The Shape of My Heart

It goes with me everywhere. I can't go anywhere without a well-meaning inquirer asking how we're doing. How was your summer? Did you enjoy your trip to California? How's your daughter? Most of the time I just laugh and say that we're doing alright. Our summer was hot. My trip to California was equal parts wonderful and awful. My daughter is doing as well as she can be. I am reminded that people are watching.

Not too far from the surface, there's this part of me that wants to rail against the state of things. Most of the time I'm busy and I can deflect the hurt, but when I'm truly alone for a few seconds, or if the house gets quiet, or if I even step foot in the church, it descends upon me. My heart rebels against the careful securities of my mind and it opens up and all the well springs pour out. I can't help it.

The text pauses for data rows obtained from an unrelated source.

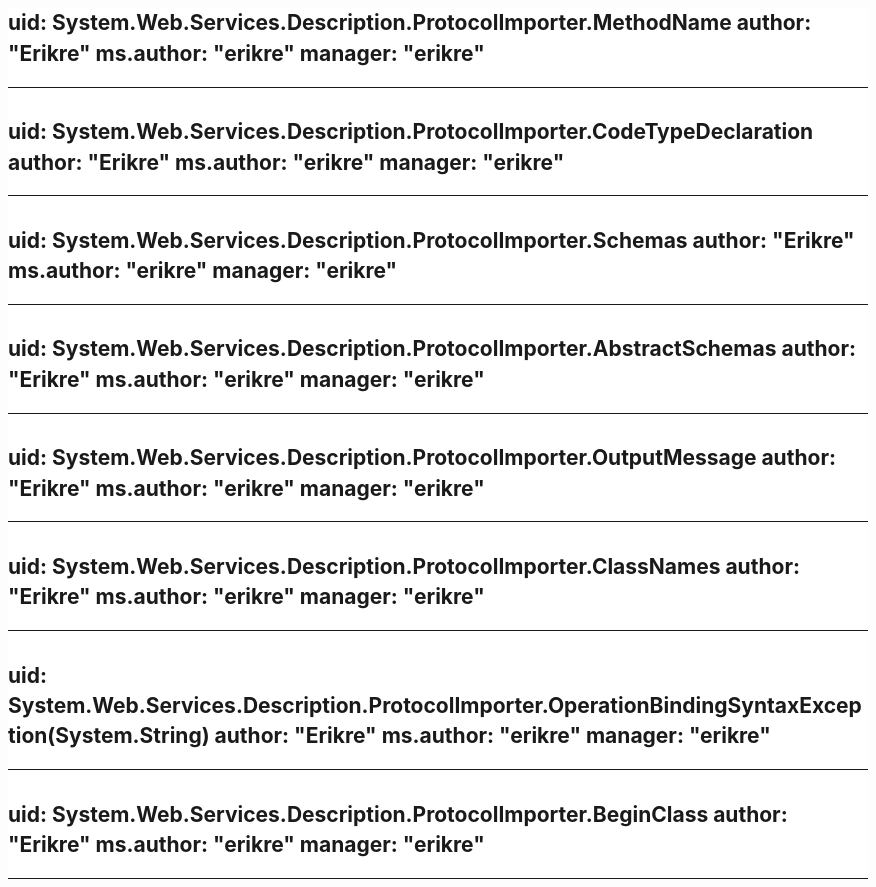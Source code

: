 uid: System.Web.Services.Description.ProtocolImporter.MethodName
author: "Erikre"
ms.author: "erikre"
manager: "erikre"
---

---
uid: System.Web.Services.Description.ProtocolImporter.CodeTypeDeclaration
author: "Erikre"
ms.author: "erikre"
manager: "erikre"
---

---
uid: System.Web.Services.Description.ProtocolImporter.Schemas
author: "Erikre"
ms.author: "erikre"
manager: "erikre"
---

---
uid: System.Web.Services.Description.ProtocolImporter.AbstractSchemas
author: "Erikre"
ms.author: "erikre"
manager: "erikre"
---

---
uid: System.Web.Services.Description.ProtocolImporter.OutputMessage
author: "Erikre"
ms.author: "erikre"
manager: "erikre"
---

---
uid: System.Web.Services.Description.ProtocolImporter.ClassNames
author: "Erikre"
ms.author: "erikre"
manager: "erikre"
---

---
uid: System.Web.Services.Description.ProtocolImporter.OperationBindingSyntaxException(System.String)
author: "Erikre"
ms.author: "erikre"
manager: "erikre"
---

---
uid: System.Web.Services.Description.ProtocolImporter.BeginClass
author: "Erikre"
ms.author: "erikre"
manager: "erikre"
---

---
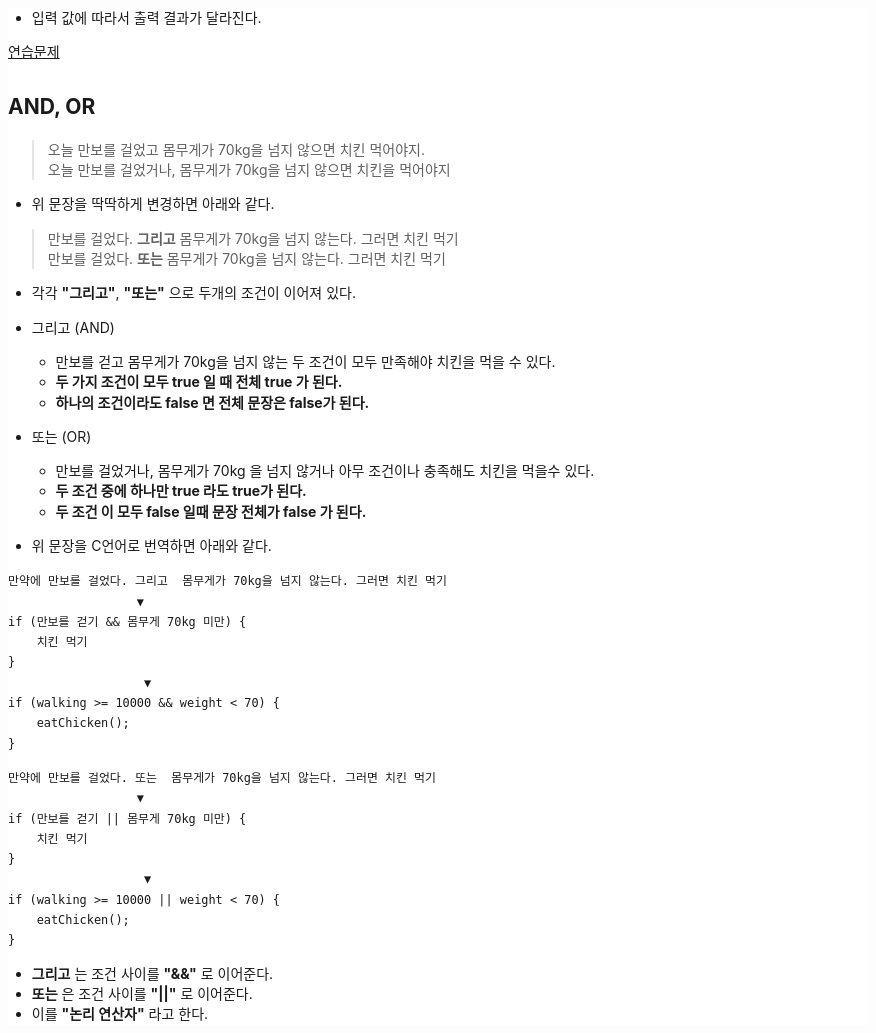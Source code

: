 * 입력 값에 따라서 출력 결과가 달라진다. 

[연습문제](test/test01/README.md)


## AND, OR
> 오늘 만보를 걸었고 몸무게가 70kg을 넘지 않으면 치킨 먹어야지.  
> 오늘 만보를 걸었거나, 몸무게가 70kg을 넘지 않으면 치킨을 먹어야지 

* 위 문장을 딱딱하게 변경하면 아래와 같다. 

> 만보를 걸었다. **그리고**  몸무게가 70kg을 넘지 않는다. 그러면 치킨 먹기  
> 만보를 걸었다. **또는** 몸무게가 70kg을 넘지 않는다. 그러면 치킨 먹기

* 각각 **"그리고"**, **"또는"** 으로 두개의 조건이 이어져 있다.
* 그리고 (AND)
	* 만보를 걷고 몸무게가 70kg을 넘지 않는 두 조건이 모두 만족해야 치킨을 먹을 수 있다.  
	* **두 가지 조건이 모두 true 일 때 전체 true 가 된다.** 
	* **하나의 조건이라도 false 면 전체 문장은 false가 된다.**
*  또는 (OR) 
	* 만보를 걸었거나, 몸무게가 70kg 을 넘지 않거나 아무 조건이나 충족해도 치킨을 먹을수 있다.
	* **두 조건 중에 하나만 true 라도 true가 된다.** 
	* **두 조건 이 모두 false 일때 문장 전체가 false 가 된다.** 

* 위 문장을 C언어로 번역하면 아래와 같다. 

```
만약에 만보를 걸었다. 그리고  몸무게가 70kg을 넘지 않는다. 그러면 치킨 먹기  
                  ▼
if (만보를 걷기 && 몸무게 70kg 미만) {
	치킨 먹기
}
                   ▼
if (walking >= 10000 && weight < 70) {
	eatChicken();
}

```

```
만약에 만보를 걸었다. 또는  몸무게가 70kg을 넘지 않는다. 그러면 치킨 먹기  
                  ▼
if (만보를 걷기 || 몸무게 70kg 미만) {
	치킨 먹기
}
                   ▼
if (walking >= 10000 || weight < 70) {
	eatChicken();
}

```

* **그리고** 는 조건 사이를 **"&&"** 로 이어준다. 
*  **또는** 은 조건 사이를 **"||"** 로 이어준다. 
*  이를 **"논리 연산자"** 라고 한다.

Right now I'm directed at my pain tolerance levels. Kinda like when you're in the hospital and the staff comes by and asks you to put a number to your pain and then they ask if you want something to manage it. I don't think I've ever reported a 10, usually I categorize my pain somewhere around a 5 and I'm seriously wondering if a 2 or 3 should even be talked about. I mean, do we ever walk around with 0 pain? What does that feel like? Even on my wedding day, I could have registered a good solid 4.

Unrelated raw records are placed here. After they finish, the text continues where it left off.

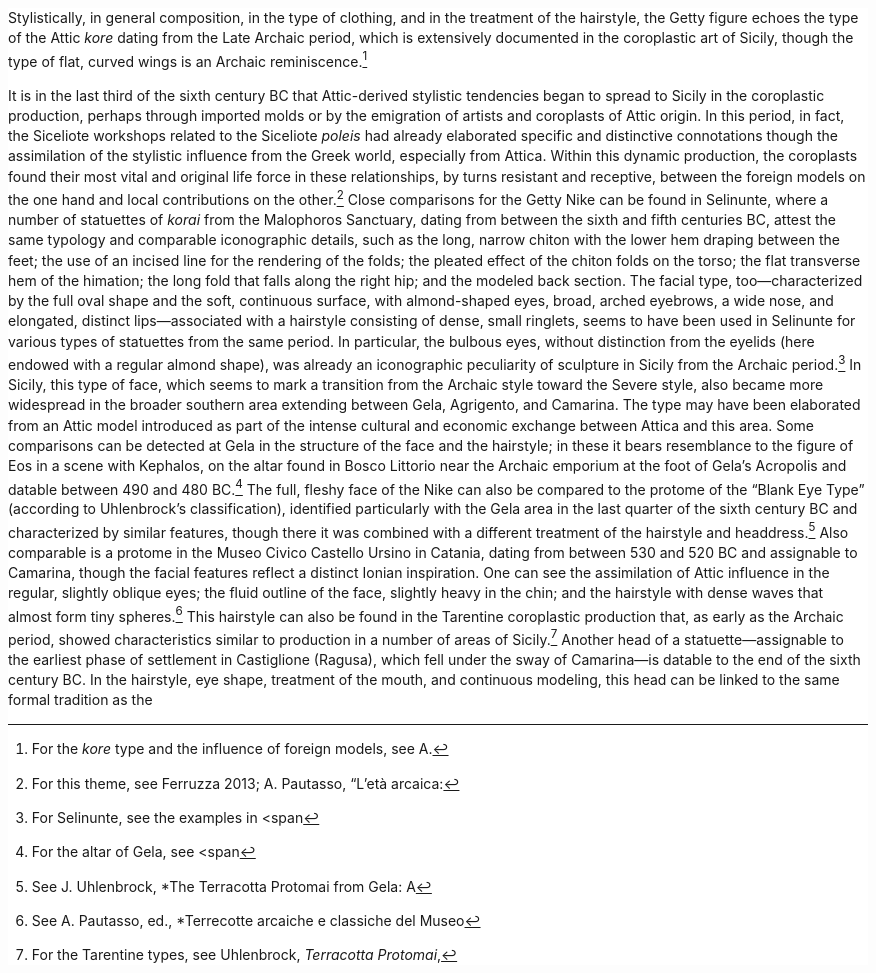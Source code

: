 Stylistically, in general composition, in the type of clothing, and in
the treatment of the hairstyle, the Getty figure echoes the type of the
Attic *kore* dating from the Late Archaic period, which is extensively
documented in the coroplastic art of Sicily, though the type of flat,
curved wings is an Archaic reminiscence.[^26]

It is in the last third of the sixth century BC that Attic-derived
stylistic tendencies began to spread to Sicily in the coroplastic
production, perhaps through imported molds or by the emigration of
artists and coroplasts of Attic origin. In this period, in fact, the
Siceliote workshops related to the Siceliote *poleis* had already
elaborated specific and distinctive connotations though the assimilation
of the stylistic influence from the Greek world, especially from Attica.
Within this dynamic production, the coroplasts found their most vital
and original life force in these relationships, by turns resistant and
receptive, between the foreign models on the one hand and local
contributions on the other.[^27] Close comparisons for the Getty Nike
can be found in Selinunte, where a number of statuettes of *korai* from
the Malophoros Sanctuary, dating from between the sixth and fifth
centuries <span class="smcaps">BC</span>, attest the
same typology and comparable iconographic details, such as the long,
narrow chiton with the lower hem draping between the feet; the use of an
incised line for the rendering of the folds; the pleated effect of the
chiton folds on the torso; the flat transverse hem of the himation; the
long fold that falls along the right hip; and the modeled back section.
The facial type, too—characterized by the full oval shape and the soft,
continuous surface, with almond-shaped eyes, broad, arched eyebrows, a
wide nose, and elongated, distinct lips—associated with a hairstyle
consisting of dense, small ringlets, seems to have been used in
Selinunte for various types of statuettes from the same period. In
particular, the bulbous eyes, without distinction from the eyelids (here
endowed with a regular almond shape), was already an iconographic
peculiarity of sculpture in Sicily from the Archaic period.[^28] In
Sicily, this type of face, which seems to mark a transition from the
Archaic style toward the Severe style, also became more widespread in
the broader southern area extending between Gela, Agrigento, and
Camarina. The type may have been elaborated from an Attic model
introduced as part of the intense cultural and economic exchange between
Attica and this area. Some comparisons can be detected at Gela in the
structure of the face and the hairstyle; in these it bears resemblance
to the figure of Eos in a scene with Kephalos, on the altar found in
Bosco Littorio near the Archaic emporium at the foot of Gela’s Acropolis
and datable between 490 and 480 <span
class="smcaps">BC.</span>[^29] The full, fleshy face
of the Nike can also be compared to the protome of the “Blank Eye Type”
(according to Uhlenbrock’s classification), identified particularly with
the Gela area in the last quarter of the sixth century <span
class="smcaps">BC</span> and characterized by similar
features, though there it was combined with a different treatment of the
hairstyle and headdress.[^30] Also comparable is a protome in the Museo
Civico Castello Ursino in Catania, dating from between 530 and 520 <span
class="smcaps">BC</span> and assignable to Camarina,
though the facial features reflect a distinct Ionian inspiration. One
can see the assimilation of Attic influence in the regular, slightly
oblique eyes; the fluid outline of the face, slightly heavy in the chin;
and the hairstyle with dense waves that almost form tiny spheres.[^31]
This hairstyle can also be found in the Tarentine coroplastic production
that, as early as the Archaic period, showed characteristics similar to
production in a number of areas of Sicily.[^32] Another head of a
statuette—assignable to the earliest phase of settlement in Castiglione
(Ragusa), which fell under the sway of Camarina—is datable to the end of
the sixth century <span class="smcaps">BC.</span> In
the hairstyle, eye shape, treatment of the mouth, and continuous
modeling, this head can be linked to the same formal tradition as the

[^1]: According to analysis by the Getty’s Antiquities Conservation
[^2]: On the use of polychromy in statuary and the coroplastic art, see
[^3]: On the iconography of Nike, see A. Moustaka, A. Goulaki-Voutira,
[^4]: On the significance, use, and typologies of *thymiateria* in
[^5]: For the association of the figure of Nike with the typology of the
[^6]: For Delphi, see <span
[^7]: In this connection, A. Naso, “Materiali etruschi e italici
[^8]: This candelabrum is without a documented findspot and has been
[^9]: See Zaccagnino 1998, pp. 49–50, 83–84, and p. 78 for a type that
[^10]: For other comparisons with terracotta caryatid *thymiateria*
[^11]: See P. Orlandini, “Kore fittile dall’Acropoli di Gela,” *ArchCl*
[^12]: <span class="smcaps">Gabrici</span> 1927, pl.
[^13]: See <span class="smcaps">Zaccagnino</span>
[^14]: <span class="smcaps">De Miro</span> 2000, p.
[^15]: <span class="smcaps">Zaccagnino</span> 1998,
[^16]: For depictions of Nike with a *thymiaterion* in the vase-painting
[^17]: Zaccagnino 1998, FE 21-22, pp. 113–14.
[^18]: The image of Nike in acroterial decorations between the sixth
[^19]: For the acroterial statues from Olympia, see A. Moustaka*,
[^20]: For the fragment of a sima from Paestum, see <span
[^21]: For the figure from the Acropolis of Gela, see B. Ferrara,
[^22]: For the coinage of Camarina, see U. Westermark and K. Jenkins,
[^23]: For the coinage of Syracuse, see A. Stazio, “Monetazione ed
[^24]: For the significance of Nike in Attic vase-painting, see F.
[^25]: See, for instance, the red-figured lekythos in which Nike, in
[^26]: For the *kore* type and the influence of foreign models, see A.
[^27]: For this theme, see Ferruzza 2013; A. Pautasso, “L’età arcaica:
[^28]: For Selinunte, see the examples in <span
[^29]: For the altar of Gela, see <span
[^30]: See J. Uhlenbrock, *The Terracotta Protomai from Gela: A
[^31]: See A. Pautasso, ed., *Terrecotte arcaiche e classiche del Museo
[^32]: For the Tarentine types, see Uhlenbrock, *Terracotta Protomai*,
[^33]: See A. Di Vita, “Breve rassegna degli scavi archeologici condotti
[^34]: Among the numerous comparable pieces coming from Agrigento or
[^35]: For this theme and the relation between terracotta production in
[^36]: See M. S. Brouskari, *The Acropolis Museum: A Descriptive
[^37]: G. M. A. Richter, *Korai: Archaic Greek Maidens* (London, 1968),
[^38]: It is significant, in fact, that in the coroplastic production of
[^39]: Most of the finds of *thymiateria* seem to point to votive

And then there's the pain management. Its there to help us endure, to help us make it through and here in the midst of this pain, I'm wondering what I'm really feeling. Is it straight up unmedicated hurt or is this dulled somehow. There are days, like today where I think that if it doesn't stop hurting, then well I really don't know what, but I wish it would stop.

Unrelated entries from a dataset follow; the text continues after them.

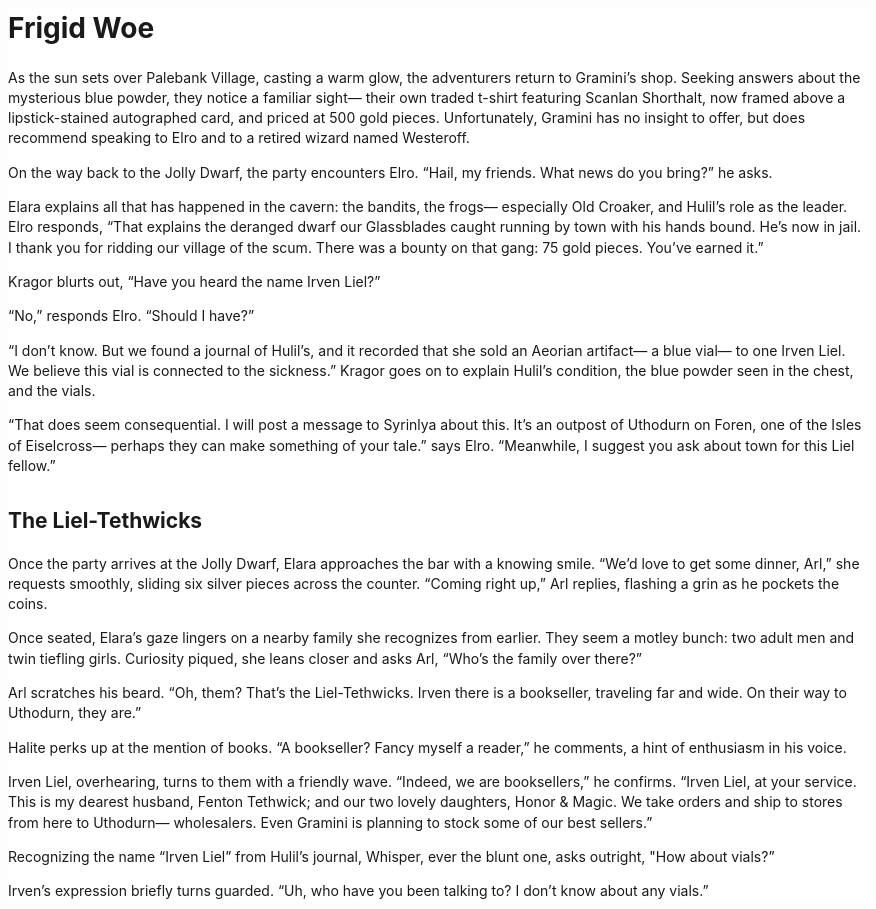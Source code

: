 # Frigid Woe

<span class="dropcap">As the sun sets over Palebank</span> Village, casting a warm glow, the adventurers return to Gramini’s shop. Seeking answers about the mysterious blue powder, they notice a familiar sight— their own traded t-shirt featuring Scanlan Shorthalt, now framed above a lipstick-stained autographed card, and priced at 500 gold pieces. Unfortunately, Gramini has no insight to offer, but does recommend speaking to Elro and to a retired wizard named Westeroff.

On the way back to the Jolly Dwarf, the party encounters Elro. “Hail, my friends. What news do you bring?” he asks.

Elara explains all that has happened in the cavern: the bandits, the frogs— especially Old Croaker, and Hulil’s role as the leader.
Elro responds, “That explains the deranged dwarf our Glassblades caught running by town with his hands bound. He’s now in jail. I thank you for ridding our village of the scum. There was a bounty on that gang: 75 gold pieces. You’ve earned it.”

Kragor blurts out, “Have you heard the name Irven Liel?”

“No,” responds Elro. “Should I have?”

“I don’t know. But we found a journal of Hulil’s, and it recorded that she sold an Aeorian artifact— a blue vial— to one Irven Liel. We believe this vial is connected to the sickness.” Kragor goes on to explain Hulil’s condition, the blue powder seen in the chest, and the vials.

“That does seem consequential. I will post a message to Syrinlya about this. It’s an outpost of Uthodurn on Foren, one of the Isles of Eiselcross— perhaps they can make something of your tale.” says Elro. “Meanwhile, I suggest you ask about town for this Liel fellow.”

## The Liel-Tethwicks

Once the party arrives at the Jolly Dwarf, Elara approaches the bar with a knowing smile. “We’d love to get some dinner, Arl,” she requests smoothly, sliding six silver pieces across the counter. “Coming right up,” Arl replies, flashing a grin as he pockets the coins.

Once seated, Elara’s gaze lingers on a nearby family she recognizes from earlier. They seem a motley bunch: two adult men and twin tiefling girls. Curiosity piqued, she leans closer and asks Arl, “Who’s the family over there?”

Arl scratches his beard. “Oh, them? That’s the Liel-Tethwicks. Irven there is a bookseller, traveling far and wide. On their way to Uthodurn, they are.”

Halite perks up at the mention of books. “A bookseller? Fancy myself a reader,” he comments, a hint of enthusiasm in his voice.

Irven Liel, overhearing, turns to them with a friendly wave. “Indeed, we are booksellers,” he confirms. “Irven Liel, at your service. This is my dearest husband, Fenton Tethwick; and our two lovely daughters, Honor & Magic. We take orders and ship to stores from here to Uthodurn— wholesalers. Even Gramini is planning to stock some of our best sellers.”

Recognizing the name “Irven Liel” from Hulil’s journal, Whisper, ever the blunt one, asks outright, "How about vials?”

Irven’s expression briefly turns guarded. “Uh, who have you been talking to? I don’t know about any vials.”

Today is a hard one, we've celebrated a few minor holidays, some birthdays and such, and our lost ones could have had a really good reason not to be there to join in in our merriment. But today, Alex wouldn't have missed this day, it would have been his first wedding anniversary. He should be taking my daughter out for dinner, or cooking it for her like he loved to do, and buying her roses and talking about how rough the last year was, but he's not. And my pain intolerance soars, as I can't just stand back and enjoy life as usual today.


Today will go on and I will live through and tomorrow will come. But right now my heart is a pile of mush and my legs are noodles and my eyes are fountains of tears. Joy will come in the morning and I wait on that.